Andi Zeisler writes about advertisements catering to feminism. Quotes are from We Were Feminists Once.

On creating needs no one really has:

Here’s the thing we all know about advertising to women: the products aimed their way, from household cleaners to cosmetics to personal-care products, are pitched to solve a problem that in many cases the consumer might not ever know she had until she was alerted to and/or shamed for it (Wait, I didn’t know my armpits were supposed to be sexier!) (p. 25).

On selling back a movement to target groups:

Celebrating [feminist] ads themselves simply celebrates advertisers’ skill at co-opting women’s movements and selling them back [to] us – and then rewards us for buying in (p. 28).

Zeisler makes the argument that when the feminist movement began to gain steam, the corporate world jumped all over it – to sell feminism back to women in a repackaged, reshaped, and gutted form.

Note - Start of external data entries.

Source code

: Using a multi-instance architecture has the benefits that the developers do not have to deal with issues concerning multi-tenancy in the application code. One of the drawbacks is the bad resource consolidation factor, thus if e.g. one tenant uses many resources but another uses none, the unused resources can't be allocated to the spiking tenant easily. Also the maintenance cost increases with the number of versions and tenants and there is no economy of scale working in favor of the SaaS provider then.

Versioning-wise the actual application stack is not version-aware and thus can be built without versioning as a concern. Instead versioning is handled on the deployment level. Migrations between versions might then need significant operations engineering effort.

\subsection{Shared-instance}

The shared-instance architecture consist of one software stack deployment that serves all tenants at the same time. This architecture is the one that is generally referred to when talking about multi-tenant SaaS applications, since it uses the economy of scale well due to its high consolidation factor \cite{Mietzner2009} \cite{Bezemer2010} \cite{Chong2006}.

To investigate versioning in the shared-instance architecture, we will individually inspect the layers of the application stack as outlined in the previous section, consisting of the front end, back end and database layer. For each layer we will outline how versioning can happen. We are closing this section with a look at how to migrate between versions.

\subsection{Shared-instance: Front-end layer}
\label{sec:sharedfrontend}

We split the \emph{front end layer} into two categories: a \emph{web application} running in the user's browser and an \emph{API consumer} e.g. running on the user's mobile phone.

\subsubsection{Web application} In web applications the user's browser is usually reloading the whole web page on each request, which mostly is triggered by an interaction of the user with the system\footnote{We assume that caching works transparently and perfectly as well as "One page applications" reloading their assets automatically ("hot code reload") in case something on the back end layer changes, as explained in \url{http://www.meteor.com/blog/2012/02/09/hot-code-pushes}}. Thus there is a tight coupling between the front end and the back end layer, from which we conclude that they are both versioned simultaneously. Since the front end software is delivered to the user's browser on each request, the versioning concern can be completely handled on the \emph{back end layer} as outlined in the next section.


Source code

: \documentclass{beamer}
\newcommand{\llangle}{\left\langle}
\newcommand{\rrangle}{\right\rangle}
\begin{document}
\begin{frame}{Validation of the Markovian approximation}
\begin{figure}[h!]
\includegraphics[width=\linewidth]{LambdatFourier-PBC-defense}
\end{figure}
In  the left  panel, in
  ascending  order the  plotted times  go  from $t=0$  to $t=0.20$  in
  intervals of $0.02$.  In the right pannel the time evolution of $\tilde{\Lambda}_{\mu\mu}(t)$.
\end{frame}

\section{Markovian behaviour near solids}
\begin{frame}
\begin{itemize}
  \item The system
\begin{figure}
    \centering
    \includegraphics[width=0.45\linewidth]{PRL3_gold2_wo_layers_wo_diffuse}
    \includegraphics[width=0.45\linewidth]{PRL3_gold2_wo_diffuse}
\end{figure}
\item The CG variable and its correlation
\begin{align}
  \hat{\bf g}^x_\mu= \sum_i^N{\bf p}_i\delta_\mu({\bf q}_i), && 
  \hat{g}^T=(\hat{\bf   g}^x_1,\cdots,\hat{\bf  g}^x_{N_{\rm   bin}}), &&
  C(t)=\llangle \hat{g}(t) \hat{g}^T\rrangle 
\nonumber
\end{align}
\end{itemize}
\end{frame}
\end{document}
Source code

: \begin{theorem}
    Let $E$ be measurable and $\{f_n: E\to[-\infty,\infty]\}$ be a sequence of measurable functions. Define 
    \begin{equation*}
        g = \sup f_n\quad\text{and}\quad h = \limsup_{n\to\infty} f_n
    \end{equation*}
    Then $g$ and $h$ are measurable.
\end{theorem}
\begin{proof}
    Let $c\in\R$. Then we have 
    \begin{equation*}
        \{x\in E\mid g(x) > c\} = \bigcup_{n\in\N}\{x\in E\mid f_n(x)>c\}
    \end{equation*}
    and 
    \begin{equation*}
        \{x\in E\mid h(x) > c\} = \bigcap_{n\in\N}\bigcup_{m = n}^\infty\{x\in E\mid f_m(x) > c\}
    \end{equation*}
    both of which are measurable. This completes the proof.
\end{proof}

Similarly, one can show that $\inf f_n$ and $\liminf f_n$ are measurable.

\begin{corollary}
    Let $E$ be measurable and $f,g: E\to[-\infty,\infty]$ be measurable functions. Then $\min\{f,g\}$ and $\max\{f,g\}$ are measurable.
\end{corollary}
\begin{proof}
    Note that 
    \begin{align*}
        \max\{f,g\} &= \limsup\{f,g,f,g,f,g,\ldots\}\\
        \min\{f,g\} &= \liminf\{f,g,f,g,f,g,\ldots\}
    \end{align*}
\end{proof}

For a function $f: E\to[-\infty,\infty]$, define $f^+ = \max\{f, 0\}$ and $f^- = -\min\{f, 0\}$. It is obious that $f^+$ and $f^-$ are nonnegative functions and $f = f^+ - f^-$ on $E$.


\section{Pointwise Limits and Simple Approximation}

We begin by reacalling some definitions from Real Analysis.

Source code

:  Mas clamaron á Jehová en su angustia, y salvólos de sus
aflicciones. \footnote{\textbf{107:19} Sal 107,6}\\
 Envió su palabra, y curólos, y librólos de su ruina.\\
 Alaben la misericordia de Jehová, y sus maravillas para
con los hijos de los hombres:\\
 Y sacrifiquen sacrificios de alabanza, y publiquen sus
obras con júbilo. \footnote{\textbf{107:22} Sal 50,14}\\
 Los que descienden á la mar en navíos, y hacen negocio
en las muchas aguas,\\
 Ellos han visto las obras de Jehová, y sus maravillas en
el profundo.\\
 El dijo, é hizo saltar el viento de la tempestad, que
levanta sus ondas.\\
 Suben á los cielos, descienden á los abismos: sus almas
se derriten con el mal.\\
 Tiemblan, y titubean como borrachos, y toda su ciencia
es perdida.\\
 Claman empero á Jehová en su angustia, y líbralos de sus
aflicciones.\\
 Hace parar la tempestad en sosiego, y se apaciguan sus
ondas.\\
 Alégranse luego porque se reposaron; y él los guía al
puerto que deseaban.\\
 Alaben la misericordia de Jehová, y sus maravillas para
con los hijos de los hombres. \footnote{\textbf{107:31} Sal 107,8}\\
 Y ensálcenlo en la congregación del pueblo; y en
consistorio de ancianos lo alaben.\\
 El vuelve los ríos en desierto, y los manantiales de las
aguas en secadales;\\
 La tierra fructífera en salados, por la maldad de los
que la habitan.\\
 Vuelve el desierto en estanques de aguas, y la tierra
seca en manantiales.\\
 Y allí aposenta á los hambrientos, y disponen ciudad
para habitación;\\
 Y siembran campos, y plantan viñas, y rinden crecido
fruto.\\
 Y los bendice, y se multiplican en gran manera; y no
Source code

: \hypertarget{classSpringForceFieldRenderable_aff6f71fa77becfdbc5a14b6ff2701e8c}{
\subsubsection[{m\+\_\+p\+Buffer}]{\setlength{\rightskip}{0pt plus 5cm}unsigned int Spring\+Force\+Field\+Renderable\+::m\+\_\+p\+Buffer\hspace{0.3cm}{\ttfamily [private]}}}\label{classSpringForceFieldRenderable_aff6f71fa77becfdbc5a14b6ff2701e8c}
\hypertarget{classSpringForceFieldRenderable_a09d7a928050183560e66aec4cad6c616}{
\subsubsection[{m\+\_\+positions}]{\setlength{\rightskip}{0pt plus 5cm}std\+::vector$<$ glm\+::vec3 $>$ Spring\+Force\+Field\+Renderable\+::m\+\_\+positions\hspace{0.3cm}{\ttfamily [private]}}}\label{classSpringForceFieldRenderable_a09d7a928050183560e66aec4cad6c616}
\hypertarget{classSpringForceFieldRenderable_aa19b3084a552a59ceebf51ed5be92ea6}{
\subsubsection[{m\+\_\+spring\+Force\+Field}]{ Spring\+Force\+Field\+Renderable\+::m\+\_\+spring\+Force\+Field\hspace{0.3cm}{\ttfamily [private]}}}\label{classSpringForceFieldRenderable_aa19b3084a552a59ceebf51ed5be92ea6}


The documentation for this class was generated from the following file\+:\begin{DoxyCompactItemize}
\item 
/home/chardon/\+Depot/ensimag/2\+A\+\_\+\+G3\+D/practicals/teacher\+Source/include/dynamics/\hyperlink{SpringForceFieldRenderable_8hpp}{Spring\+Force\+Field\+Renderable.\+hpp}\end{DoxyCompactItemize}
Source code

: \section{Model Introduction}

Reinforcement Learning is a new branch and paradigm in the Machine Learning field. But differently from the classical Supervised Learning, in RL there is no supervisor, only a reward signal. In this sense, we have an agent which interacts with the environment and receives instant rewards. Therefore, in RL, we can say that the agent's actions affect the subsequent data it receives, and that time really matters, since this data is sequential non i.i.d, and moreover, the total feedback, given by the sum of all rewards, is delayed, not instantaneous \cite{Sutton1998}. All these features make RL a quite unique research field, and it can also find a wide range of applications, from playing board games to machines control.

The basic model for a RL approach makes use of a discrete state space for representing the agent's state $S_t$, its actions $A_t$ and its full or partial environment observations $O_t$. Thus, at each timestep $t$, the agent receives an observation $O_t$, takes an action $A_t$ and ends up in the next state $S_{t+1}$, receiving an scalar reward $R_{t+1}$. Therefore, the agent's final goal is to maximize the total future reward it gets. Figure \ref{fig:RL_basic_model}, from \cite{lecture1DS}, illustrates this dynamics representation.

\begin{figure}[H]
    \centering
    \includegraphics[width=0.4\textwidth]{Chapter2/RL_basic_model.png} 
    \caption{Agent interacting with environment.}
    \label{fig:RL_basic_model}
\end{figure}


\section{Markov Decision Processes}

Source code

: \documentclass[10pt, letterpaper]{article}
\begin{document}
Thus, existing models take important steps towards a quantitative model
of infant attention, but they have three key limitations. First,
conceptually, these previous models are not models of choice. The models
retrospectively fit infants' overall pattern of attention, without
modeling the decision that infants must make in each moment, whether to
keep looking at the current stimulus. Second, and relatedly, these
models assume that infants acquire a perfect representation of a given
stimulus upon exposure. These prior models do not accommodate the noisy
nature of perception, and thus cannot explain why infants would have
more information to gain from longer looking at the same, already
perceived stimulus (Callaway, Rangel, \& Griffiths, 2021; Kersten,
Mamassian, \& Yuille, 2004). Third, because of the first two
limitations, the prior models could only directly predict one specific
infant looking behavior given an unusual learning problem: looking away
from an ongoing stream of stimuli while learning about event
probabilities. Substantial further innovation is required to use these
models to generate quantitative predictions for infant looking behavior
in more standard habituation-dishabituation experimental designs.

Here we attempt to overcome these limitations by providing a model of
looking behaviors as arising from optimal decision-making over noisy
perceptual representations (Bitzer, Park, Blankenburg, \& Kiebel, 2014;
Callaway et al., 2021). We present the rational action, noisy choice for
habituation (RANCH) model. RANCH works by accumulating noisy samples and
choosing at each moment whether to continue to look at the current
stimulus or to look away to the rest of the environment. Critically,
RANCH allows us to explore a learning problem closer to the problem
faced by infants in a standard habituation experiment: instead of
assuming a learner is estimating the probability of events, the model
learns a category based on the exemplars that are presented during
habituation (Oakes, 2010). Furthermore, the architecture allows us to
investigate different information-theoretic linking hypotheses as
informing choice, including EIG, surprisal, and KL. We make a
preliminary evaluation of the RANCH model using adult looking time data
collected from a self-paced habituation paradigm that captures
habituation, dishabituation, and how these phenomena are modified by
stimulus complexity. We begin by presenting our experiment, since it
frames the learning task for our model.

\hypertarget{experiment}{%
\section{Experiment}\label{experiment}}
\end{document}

The movement’s success has rendered it irrelevant as something to be considered in shaping culture (p. 20).

I’m still working through this book, but the seeming thesis is interesting. If you apply her thoughts on the feminist movements to other movements in culture, including Christianity, here’s what you get. The corporate world co-opts a movement and tries to sell it back to those who are a part of that movement or who might be attracted to it. By the time the product goes through the mediator of the corporate world, it inevitably changes into something that is different from the original movement. In the words of Martyn Lloyd-Jones, every institution becomes its opposite.

It shouldn’t shock us that corporate Christianity, or as a writer/publisher I know calls it, “the Jesus business,” is a watered down mess. It’s gone through the wrong mediators. And now it’s being sold back to us in a gutted form that has no power to actually shape culture.